L’ESPERIENZA DI GIUSY ALL’INCONTRO NAZIONALE DEI DELEGATI UNIVERSITA’ CATTOLICA.

PIEDIMONTE MATESE - Bellissima esperienza quella vissuta dalla giovane piedimontese Giuseppina Zazzarino (nella foto), per gli amici Giusy, membro dell’Azione Cattolica e Coordinatrice Parrocchiale delle Catechiste di Ave Gratia Plena, che ha partecipato all’Incontro Nazionale dell’Università Cattolica, tenutosi a Milano lo scorso fine settimana in sostituzione del Delegato Diocesano di Alife-Caiazzo, dell’Università Cattolica

Pietro Rossi, impegnato nella stessa data come Delegato Diocesano all’Assemblea Elettiva Regione Campania dell’Azione Cattolica. Dal 5 al 7 aprile scorsi, racconta Giuseppina, ho avuto l’immenso piacere di vivere l’esperienza dell’Incontro dei Delegati e Amici dell’Università Cattolica provenienti da tutta Italia a Milano e a Seveso in 

vista della 100^ giornata dell’U.C. prevista per il 14 aprile. L’incontro è stato diviso in 5 momenti e ha avuto come argomenti: i giovani e la fede, i giovani e la politica, i giovani e l’intelligenza artificiale e il ruolo del delegato attraverso un decalogo che si è andato a formare da un intenso lavoro di gruppo. Il primo momento si è svolto all’interno dell’aula Gemelli dell’Università Cattolica e ha visto la presentazione, grazie all’intervento del vice-presidente CEI Gianpiero Palmieri, del testo “CERCO, DUNQUE CREDO?” nato dall’indagine “giovani e spiritualità” dalla quale è venuto fuori che la percentuale dei giovani cattolici italiani sta notevolmente diminuendo e che si è alla ricerca di una Chiesa più coinvolgente  “COME UNA CENA A CASA DI AMICI”, un luogo cioè dove sentirsi a proprio agio e vivere con naturalezza le 

varie esperienze. Di notevole impatto, continua Giuseppina, è stato il secondo momento con le parole dell’Arcivescovo di Milano Mons. Delpini presidente dell’Istituto Toniolo che ha, a mio parere, ben illustrato l’arte di pensare, la fiducia, la gioia, il saper resistere e l’importanza della testimonianza come vera e propria missione creando anche occasioni, tra i 

giovani, di laboratori utili per creare “reti“. Molto interessante e ricco di spunti ho trovato la presentazione del testo “DA CAMALDOLI A TRIESTE” con gli interventi dell’autore Ernesto Preziosi e di don Stefano Stimamigli direttore di Famiglia Cristiana durante la quale si è discusso del rapporto tra politica e religione cattolica (partendo dalla storia)

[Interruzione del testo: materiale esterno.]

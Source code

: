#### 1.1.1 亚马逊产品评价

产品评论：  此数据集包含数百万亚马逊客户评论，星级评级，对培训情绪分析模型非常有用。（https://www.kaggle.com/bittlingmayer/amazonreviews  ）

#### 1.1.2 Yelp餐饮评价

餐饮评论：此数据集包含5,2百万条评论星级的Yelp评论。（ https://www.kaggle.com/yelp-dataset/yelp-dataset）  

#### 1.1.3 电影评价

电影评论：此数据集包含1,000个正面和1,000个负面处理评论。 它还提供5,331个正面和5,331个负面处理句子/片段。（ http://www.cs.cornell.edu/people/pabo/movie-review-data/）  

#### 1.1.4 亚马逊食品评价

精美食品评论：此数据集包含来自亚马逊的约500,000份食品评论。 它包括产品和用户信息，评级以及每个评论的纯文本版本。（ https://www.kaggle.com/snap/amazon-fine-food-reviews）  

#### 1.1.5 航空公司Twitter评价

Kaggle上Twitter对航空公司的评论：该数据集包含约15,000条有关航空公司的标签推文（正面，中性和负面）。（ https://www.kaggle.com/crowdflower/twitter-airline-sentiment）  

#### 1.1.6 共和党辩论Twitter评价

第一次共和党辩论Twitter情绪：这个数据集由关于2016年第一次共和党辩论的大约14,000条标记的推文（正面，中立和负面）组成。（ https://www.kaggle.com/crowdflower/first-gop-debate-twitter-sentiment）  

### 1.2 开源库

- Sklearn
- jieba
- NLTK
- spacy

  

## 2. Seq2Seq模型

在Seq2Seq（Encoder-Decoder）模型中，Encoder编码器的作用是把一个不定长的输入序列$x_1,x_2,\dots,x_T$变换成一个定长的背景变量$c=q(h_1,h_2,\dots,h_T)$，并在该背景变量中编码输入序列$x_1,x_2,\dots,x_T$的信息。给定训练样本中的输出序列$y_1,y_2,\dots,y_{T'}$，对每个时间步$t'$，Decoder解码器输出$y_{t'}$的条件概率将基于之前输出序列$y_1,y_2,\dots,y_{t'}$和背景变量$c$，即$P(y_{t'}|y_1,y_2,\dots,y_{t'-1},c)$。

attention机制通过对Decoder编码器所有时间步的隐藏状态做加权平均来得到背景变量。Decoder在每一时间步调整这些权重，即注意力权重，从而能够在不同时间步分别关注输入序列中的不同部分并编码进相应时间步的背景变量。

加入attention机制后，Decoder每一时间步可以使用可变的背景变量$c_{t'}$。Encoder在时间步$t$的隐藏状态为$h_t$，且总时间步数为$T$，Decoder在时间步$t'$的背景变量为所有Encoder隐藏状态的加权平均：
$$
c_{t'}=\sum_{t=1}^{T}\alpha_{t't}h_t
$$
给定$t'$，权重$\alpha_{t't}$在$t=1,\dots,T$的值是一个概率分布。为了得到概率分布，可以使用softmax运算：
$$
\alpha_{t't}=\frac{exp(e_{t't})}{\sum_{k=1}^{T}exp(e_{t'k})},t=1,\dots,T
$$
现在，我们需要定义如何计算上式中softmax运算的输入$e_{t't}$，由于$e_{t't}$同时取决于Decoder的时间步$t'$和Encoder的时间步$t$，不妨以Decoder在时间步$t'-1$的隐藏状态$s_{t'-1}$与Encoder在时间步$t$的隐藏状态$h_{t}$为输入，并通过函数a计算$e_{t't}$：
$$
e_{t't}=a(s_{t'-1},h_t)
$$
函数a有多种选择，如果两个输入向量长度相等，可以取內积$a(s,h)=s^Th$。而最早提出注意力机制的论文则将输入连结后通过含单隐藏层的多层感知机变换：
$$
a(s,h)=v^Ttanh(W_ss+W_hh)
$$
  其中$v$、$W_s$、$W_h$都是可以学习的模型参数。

mettendo sempre in evidenza l’indagine svolta tra i giovani. Per quanto riguarda, invece, i giovani e l’intelligenza artificiale è venuto fuori che in Italia si utilizza e si conosce ancora poco rispetto ad altri Paesi aumentando così i rischi che ne comporta piuttosto che le opportunità. Da amante del confronto con gli altri, conclude Giuseppina Zazzarino, ho 

trovato estremamente interessante il lavoro di gruppo per la creazione del decalogo relativo al ruolo del delegato. Il momento si è svolto in tal modo: incontro di 8 diversi gruppi, che poi si sono riuniti passando da 8 a 4, da 4 a 2 e, infine, il decalogo definitivo è stato votato da un unico grande gruppo. Non sono mancati momenti di convivialità durante i pasti e

soprattutto durante la visita, per me indimenticabile, al Duomo di Milano e alle sue suggestive terrazze. Le giornate si sono concluse con una sentita celebrazione eucaristica presieduta da tre sacerdoti presenti agli incontri. Una tre giorni a mio parere molto formativa e che mi ha dato l’opportunità di conoscere e confrontarmi con persone provenienti da ogni parte d’Italia dall’estremo Nord all’estremo Sud.